They can vote, but do 18-year-olds have any idea how government works?
Local teachers say it’s possible for an 18-year-old in Pennsylvania to head to the polls this week without a sense of how government works.
“There is literally nothing that they know when I get them,” said Jeff Biros, who teaches American government and civics for 11th- and 12th-graders at Gateway High School in Monroeville.
Biros, a former state legislative analyst who has been teaching social studies in the Gateway district for 13 years, said one of his goals is to help students understand that the Constitution is more than words on paper.
“In the end, if you don’t understand it, then that’s all it becomes,” Biros said. “There’s no life behind it. And if you don’t know your rights, you’ll surrender them.”
A bill in the state Senate aims to help teachers like Biros prepare their students to understand and participate in government.
“I often say, the unfortunate thing today is, if you ask someone to identify three members of the U.S. Supreme Court, it’s probably easier for them to identify the judges on ‘American Idol,’ ” said Sen. John Rafferty, a Montgomery County Republican and the bill’s primary sponsor.
The bill, S.B. 723, would require civics-related coursework starting in the 2019-20 school year. Students would also take an exam identical to the civics portion of the naturalization test used by U.S. Citizenship and Immigration Services.
Though the original version of the bill proposed this exam as a graduation requirement, a version passed by the Senate Education Committee in June removes that portion.
Results of the exam would be reported to the Department of Education to inform state social studies standards, which include some requirements for teaching state and national history, government and civics.

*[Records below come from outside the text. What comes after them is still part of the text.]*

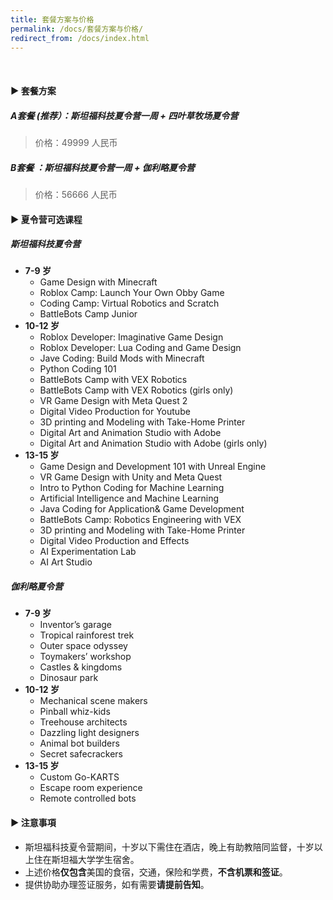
 ```yaml
---
title: 套餐方案与价格
permalink: /docs/套餐方案与价格/
redirect_from: /docs/index.html
---
```


<br>

#### ▶︎ 套餐方案
##### A套餐 (**推荐**）：斯坦福科技夏令营一周 + 四叶草牧场夏令营

> 价格：49999 人民币


##### B套餐 ：斯坦福科技夏令营一周 + 伽利略夏令营 


> 价格：56666 人民币



#### ▶︎ 夏令营可选课程
##### **斯坦福科技夏令营**
* **7-9 岁**
  * Game Design with Minecraft
  * Roblox Camp: Launch Your Own Obby Game
  * Coding Camp: Virtual Robotics and Scratch
  * BattleBots Camp Junior
* **10-12 岁**
  * Roblox Developer: Imaginative Game Design
  * Roblox Developer: Lua Coding and Game Design
  * Jave Coding: Build Mods with Minecraft
  * Python Coding 101
  * BattleBots Camp with VEX Robotics
  * BattleBots Camp with VEX Robotics (girls only)
  * VR Game Design with Meta Quest 2
  * Digital Video Production for Youtube
  * 3D printing and Modeling with Take-Home Printer
  * Digital Art and Animation Studio with Adobe
  * Digital Art and Animation Studio with Adobe (girls only)<br>
* **13-15 岁**
  * Game Design and Development 101 with Unreal Engine
  * VR Game Design with Unity and Meta Quest
  * Intro to Python Coding for Machine Learning
  * Artificial Intelligence and Machine Learning
  * Java Coding for Application& Game Development
  * BattleBots Camp: Robotics Engineering with VEX
  * 3D printing and Modeling with Take-Home Printer
  * Digital Video Production and Effects
  * AI Experimentation Lab
  * AI Art Studio<br>


##### **伽利略夏令营**
* **7-9 岁**
  * Inventor’s garage 
  * Tropical rainforest trek 
  * Outer space odyssey 
  * Toymakers’ workshop
  * Castles & kingdoms
  * Dinosaur park
* **10-12 岁**
  * Mechanical scene makers
  * Pinball whiz-kids
  * Treehouse architects
  * Dazzling light designers
  * Animal bot builders
  * Secret safecrackers
* **13-15 岁**
  * Custom Go-KARTS
  * Escape room experience 
  * Remote controlled bots

#### ▶︎ 注意事項
* 斯坦福科技夏令营期间，十岁以下需住在酒店，晚上有助教陪同监督，十岁以上住在斯坦福大学学生宿舍。
* 上述价格**仅包含**美国的食宿，交通，保险和学费，**不含机票和签证**。
* 提供协助办理签证服务，如有需要**请提前告知**。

“We’re not reaching the students, generally speaking, with the importance of our government and how it works,” Rafferty said.
Pennsylvania isn’t the only place where citizens seem to lack a basic understanding of how a bill becomes a law or practical knowledge such as how to register to vote. A survey conducted by the Annenberg Public Policy Center at the University of Pennsylvania in 2016 showed that about a quarter of Americans older than 18 were able to name the three branches of government — executive, legislative and judicial — while about a third weren’t able to name any.
A portion of the survey conducted the August before the 2016 presidential election found that about 84 percent of Americans could name the Republican presidential candidate, Donald Trump. About 37 percent of those surveyed could name the Republican candidate for vice president, Mike Pence.
Eight states already require high school students to pass an exam based on the U.S. Citizenship and Immigration Services’ citizenship test to graduate. Nine others, including West Virginia, require students to sit for an exam but do not include it as a graduation requirement, according to a September 2017 report by the Education Commission of the States.
Adding such requirements has not come without criticism, according to the report. There were 18 states — including Pennsylvania — that did not pass legislation between 2015 and 2017 aimed at adding similar requirements. Some of that resistance stemmed from a desire to avoid adding more high-stakes testing and concerns about whether the test is designed to promote civic engagement, the report said.
While the rigor of coursework varies, all of the 22 high schools in Allegheny and Westmoreland counties that responded to a Tribune-Review survey of 32 schools indicated that courses in civics or government are part of graduation requirements. Most of those schools offer the option to take Advanced Placement courses in government or American history.
Government and civics classes play a role not filled by other social studies or history courses, which often don’t provide the technical information that students need to make informed decisions about local or state level elections, said Ken Stough, who teaches a class called Project 18 at Hempfield Area High School. It has been offered since the 1974-75 academic year in response to the passage of the 26th Amendment, which gave 18-year-olds the right to vote.
The course combines community service with academic coursework intended to bolster students’ understanding of local and state government and to help them get involved in the community. Students must devote a portion of their service hours to something related to politics — such as phone banking or volunteering at the polls — and the remainder to a cause they care about, such as working in an animal shelter or food pantry.
Part of the challenge of teaching the course is developing the curriculum and teaching materials. When Project 18 was established in the district 43 years ago, Stough said it was part of a state initiative. Today, Hempfield Area is the only school he’s aware of that still runs the course.
“A teacher really has to invest in creating materials, arranging guest speakers,” Stough said.
Students said the real-world application of the class is what makes it valuable. Having the chance to meet candidates for local office and to volunteer for campaigns makes local government more approachable, they said.
“You see the signs and everything; you can recognize the names, but you don’t really know anything about them,” said Alex Ross, 17.
Classmate Morgan Sperber, 18, commented on the value of learning about and discussing such issues in a classroom setting.
“How do you get involved if you’re not knowledgeable?” Sperber said.